> _Assigned task_: All lines containing the string "sagecode" must be copied from the entries.

> _Dataset entries_:
================================

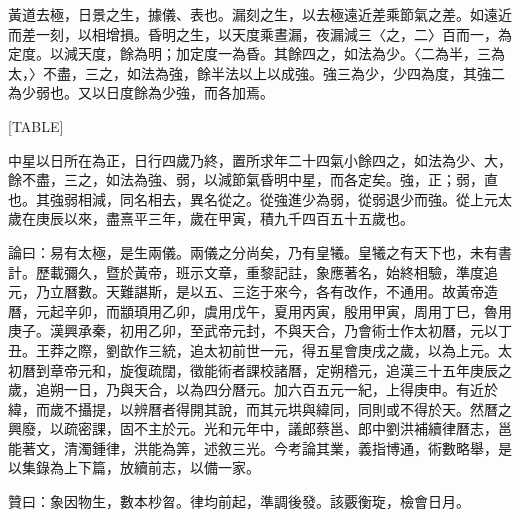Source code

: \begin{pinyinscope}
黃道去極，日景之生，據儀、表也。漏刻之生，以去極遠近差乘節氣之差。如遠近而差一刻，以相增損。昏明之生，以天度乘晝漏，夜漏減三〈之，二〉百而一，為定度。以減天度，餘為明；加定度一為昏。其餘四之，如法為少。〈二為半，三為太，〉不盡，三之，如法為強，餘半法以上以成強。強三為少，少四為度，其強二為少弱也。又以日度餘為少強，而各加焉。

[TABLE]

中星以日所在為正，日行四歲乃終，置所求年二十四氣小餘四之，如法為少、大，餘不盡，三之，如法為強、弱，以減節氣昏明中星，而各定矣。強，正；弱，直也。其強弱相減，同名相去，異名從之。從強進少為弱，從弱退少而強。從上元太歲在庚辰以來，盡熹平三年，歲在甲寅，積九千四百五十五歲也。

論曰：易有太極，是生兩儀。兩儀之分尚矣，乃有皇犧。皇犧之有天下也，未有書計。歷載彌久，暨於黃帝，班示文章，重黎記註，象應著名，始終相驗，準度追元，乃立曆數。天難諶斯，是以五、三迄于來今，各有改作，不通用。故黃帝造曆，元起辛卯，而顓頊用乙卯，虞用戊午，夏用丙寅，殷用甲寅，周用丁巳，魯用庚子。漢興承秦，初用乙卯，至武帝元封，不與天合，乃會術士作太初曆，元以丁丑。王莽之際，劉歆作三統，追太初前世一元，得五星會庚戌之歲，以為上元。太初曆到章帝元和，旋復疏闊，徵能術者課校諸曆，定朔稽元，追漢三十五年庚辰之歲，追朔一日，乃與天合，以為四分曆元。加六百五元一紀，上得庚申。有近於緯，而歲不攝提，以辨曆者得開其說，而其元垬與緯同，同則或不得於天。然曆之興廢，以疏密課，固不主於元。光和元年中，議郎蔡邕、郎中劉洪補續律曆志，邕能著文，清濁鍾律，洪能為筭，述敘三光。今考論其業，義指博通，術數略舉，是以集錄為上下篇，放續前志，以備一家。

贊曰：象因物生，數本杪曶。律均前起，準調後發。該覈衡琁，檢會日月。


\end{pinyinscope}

================================

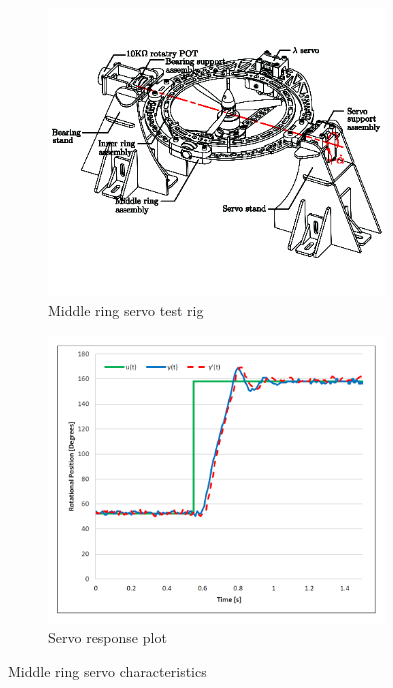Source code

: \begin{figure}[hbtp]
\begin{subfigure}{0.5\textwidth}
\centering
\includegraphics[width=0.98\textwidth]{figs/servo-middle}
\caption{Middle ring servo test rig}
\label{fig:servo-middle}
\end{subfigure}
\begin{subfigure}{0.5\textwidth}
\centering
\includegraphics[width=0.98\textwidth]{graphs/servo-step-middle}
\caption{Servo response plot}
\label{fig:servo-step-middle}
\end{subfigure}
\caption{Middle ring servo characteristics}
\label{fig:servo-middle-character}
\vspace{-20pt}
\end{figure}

================================

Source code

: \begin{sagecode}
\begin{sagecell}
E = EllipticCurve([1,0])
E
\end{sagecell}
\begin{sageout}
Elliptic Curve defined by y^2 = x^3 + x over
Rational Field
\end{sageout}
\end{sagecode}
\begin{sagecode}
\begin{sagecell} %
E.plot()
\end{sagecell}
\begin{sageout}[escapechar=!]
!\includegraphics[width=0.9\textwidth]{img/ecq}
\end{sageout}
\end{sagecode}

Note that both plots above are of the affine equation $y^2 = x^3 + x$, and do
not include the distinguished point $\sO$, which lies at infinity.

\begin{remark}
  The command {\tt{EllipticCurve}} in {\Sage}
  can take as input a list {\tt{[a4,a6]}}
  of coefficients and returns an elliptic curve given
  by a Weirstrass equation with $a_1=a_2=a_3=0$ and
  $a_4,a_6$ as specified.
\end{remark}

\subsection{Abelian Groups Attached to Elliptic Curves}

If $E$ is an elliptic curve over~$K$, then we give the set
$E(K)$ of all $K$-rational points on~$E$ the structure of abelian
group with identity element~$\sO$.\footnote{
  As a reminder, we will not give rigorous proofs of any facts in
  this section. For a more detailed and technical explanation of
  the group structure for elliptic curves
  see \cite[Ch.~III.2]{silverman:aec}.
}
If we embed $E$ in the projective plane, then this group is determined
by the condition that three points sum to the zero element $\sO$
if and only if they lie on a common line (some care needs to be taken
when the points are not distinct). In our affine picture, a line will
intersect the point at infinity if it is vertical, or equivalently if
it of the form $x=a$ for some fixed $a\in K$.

================================

> _Answer for the task_:
: \begin{sagecode}
\end{sagecode}
\begin{sagecode}
\end{sagecode}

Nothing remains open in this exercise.